• [PROBLEM]
Return each line of the entries that mentions the word "computed".

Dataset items

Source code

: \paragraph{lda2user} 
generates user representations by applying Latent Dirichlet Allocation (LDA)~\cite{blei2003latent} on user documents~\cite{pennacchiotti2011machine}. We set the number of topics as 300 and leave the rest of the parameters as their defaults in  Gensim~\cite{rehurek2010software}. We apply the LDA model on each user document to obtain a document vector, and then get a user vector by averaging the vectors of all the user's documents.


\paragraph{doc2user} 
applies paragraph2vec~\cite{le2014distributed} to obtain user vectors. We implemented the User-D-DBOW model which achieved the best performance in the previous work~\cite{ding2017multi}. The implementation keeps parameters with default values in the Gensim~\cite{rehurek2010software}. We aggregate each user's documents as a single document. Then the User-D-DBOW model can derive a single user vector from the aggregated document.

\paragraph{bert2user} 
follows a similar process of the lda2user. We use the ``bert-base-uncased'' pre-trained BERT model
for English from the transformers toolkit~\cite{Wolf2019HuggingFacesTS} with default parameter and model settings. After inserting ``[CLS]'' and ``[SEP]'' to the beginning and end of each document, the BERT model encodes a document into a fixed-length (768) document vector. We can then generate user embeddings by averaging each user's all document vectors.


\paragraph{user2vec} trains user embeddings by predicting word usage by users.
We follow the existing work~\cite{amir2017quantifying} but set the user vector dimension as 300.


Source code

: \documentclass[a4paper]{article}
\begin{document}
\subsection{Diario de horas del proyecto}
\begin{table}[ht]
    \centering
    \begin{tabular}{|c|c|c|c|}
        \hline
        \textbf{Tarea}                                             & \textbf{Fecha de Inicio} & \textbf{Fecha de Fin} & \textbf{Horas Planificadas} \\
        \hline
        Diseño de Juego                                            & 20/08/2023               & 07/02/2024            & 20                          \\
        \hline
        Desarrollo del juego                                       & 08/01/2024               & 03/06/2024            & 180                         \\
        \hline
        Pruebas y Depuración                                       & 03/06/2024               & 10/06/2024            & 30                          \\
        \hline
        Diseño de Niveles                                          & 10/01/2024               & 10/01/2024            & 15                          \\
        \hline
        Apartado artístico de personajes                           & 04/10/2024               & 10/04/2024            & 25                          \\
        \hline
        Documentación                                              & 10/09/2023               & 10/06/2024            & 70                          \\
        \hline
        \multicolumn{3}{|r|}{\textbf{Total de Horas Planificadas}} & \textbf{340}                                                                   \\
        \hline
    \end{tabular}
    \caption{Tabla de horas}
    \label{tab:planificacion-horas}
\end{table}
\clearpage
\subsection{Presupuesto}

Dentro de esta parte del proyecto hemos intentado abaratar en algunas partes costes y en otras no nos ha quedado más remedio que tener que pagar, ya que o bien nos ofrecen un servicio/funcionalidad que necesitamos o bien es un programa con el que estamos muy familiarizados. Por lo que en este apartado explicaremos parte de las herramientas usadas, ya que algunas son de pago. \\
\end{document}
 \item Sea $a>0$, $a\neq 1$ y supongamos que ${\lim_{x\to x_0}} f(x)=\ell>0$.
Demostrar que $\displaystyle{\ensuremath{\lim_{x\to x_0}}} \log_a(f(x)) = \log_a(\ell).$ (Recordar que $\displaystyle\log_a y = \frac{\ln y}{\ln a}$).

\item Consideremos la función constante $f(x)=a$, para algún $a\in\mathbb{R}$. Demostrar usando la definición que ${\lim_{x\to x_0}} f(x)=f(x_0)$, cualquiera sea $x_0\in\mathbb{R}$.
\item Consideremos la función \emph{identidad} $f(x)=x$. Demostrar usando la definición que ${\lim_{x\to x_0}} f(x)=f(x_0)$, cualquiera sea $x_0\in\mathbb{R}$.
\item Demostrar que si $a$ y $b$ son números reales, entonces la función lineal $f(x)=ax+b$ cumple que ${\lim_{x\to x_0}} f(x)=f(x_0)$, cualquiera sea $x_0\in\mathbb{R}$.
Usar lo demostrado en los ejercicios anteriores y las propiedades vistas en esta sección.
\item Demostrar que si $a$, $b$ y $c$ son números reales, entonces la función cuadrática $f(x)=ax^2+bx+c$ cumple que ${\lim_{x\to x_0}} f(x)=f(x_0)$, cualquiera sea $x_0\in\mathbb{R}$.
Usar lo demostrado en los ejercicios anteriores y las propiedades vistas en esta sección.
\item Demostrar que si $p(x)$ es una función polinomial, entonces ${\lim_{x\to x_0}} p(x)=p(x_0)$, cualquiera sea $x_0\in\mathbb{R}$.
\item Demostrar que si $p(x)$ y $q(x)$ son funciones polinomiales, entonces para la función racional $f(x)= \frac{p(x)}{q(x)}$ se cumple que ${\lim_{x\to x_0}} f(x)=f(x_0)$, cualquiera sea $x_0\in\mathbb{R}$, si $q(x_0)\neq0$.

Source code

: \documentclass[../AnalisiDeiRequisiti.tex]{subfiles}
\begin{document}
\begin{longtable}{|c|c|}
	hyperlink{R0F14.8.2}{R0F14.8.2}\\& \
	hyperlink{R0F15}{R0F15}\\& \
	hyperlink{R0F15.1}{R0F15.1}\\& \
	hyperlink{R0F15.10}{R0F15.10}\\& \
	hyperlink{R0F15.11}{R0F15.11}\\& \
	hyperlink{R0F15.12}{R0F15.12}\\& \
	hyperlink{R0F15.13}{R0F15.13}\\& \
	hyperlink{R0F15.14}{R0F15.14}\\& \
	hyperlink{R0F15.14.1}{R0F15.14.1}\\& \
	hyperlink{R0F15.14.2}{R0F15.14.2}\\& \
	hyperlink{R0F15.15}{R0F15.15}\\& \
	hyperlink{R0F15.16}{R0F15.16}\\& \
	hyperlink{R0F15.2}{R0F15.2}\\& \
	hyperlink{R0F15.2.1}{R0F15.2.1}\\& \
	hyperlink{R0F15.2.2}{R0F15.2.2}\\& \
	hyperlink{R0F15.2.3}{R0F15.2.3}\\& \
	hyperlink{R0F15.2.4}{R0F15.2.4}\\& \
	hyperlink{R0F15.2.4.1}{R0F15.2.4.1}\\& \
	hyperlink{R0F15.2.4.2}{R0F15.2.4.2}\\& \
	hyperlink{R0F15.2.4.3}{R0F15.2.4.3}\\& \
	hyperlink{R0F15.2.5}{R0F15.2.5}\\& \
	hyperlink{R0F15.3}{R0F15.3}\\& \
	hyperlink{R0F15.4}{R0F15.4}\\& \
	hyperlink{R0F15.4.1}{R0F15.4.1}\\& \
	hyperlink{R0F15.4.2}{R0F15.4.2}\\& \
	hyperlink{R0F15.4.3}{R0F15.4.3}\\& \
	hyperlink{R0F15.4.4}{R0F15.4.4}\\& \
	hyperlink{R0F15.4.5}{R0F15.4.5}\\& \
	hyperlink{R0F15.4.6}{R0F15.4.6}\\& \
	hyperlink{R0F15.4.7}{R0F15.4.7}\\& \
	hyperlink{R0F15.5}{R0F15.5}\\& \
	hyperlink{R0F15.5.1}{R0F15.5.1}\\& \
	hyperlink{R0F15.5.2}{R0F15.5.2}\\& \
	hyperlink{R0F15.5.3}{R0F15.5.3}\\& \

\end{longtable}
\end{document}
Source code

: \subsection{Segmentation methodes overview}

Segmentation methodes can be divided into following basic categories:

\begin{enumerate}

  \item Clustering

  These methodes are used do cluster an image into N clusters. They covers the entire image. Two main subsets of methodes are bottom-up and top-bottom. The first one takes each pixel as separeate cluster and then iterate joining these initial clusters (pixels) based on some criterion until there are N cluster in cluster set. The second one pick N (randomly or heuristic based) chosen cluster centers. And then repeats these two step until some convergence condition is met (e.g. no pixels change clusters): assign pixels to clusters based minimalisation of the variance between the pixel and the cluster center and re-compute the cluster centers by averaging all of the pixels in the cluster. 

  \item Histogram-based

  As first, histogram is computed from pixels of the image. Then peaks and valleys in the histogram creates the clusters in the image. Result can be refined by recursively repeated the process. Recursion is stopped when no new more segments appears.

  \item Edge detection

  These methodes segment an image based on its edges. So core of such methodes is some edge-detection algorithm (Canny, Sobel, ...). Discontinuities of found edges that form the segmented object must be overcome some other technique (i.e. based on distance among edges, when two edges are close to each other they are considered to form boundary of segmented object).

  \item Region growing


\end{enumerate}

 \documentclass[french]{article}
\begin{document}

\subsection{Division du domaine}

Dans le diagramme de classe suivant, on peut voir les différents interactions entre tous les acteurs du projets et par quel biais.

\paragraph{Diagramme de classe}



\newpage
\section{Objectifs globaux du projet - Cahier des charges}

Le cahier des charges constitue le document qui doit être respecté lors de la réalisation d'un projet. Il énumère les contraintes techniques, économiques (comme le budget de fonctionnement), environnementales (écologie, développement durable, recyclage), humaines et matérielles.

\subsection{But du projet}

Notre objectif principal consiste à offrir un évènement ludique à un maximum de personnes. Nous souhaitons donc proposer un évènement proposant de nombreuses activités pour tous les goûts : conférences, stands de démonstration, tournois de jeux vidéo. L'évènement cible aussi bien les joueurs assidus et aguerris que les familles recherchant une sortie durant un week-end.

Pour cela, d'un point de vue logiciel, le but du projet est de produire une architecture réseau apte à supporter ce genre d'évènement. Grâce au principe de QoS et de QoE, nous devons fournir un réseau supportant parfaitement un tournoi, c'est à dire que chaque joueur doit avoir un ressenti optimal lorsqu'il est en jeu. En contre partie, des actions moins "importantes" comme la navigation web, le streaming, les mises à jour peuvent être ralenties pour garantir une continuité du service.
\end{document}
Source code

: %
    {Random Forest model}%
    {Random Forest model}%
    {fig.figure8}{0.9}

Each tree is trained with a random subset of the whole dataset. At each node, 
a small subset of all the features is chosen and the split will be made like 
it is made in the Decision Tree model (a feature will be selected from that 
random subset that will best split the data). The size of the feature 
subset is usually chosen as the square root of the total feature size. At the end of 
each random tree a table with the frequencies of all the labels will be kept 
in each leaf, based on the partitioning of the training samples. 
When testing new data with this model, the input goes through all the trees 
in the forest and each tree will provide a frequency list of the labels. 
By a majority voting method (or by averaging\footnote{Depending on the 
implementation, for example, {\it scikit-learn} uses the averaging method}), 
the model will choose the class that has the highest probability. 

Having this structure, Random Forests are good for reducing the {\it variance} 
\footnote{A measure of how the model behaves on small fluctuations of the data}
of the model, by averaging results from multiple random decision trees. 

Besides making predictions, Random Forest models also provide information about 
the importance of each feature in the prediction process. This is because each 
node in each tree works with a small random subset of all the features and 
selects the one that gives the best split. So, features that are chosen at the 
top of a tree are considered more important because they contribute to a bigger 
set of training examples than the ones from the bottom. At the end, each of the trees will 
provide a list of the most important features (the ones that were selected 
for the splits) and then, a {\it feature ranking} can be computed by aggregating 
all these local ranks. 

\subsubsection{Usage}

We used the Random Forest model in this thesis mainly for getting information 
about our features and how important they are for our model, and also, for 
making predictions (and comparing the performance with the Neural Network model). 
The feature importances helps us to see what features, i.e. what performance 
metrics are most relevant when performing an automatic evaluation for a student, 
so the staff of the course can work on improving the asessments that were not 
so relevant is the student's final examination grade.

• [TASK RESULT]
  As first, histogram is computed from pixels of the image. Then peaks and valleys in the histogram creates the clusters in the image. Result can be refined by recursively repeated the process. Recursion is stopped when no new more segments appears.
for the splits) and then, a {\it feature ranking} can be computed by aggregating 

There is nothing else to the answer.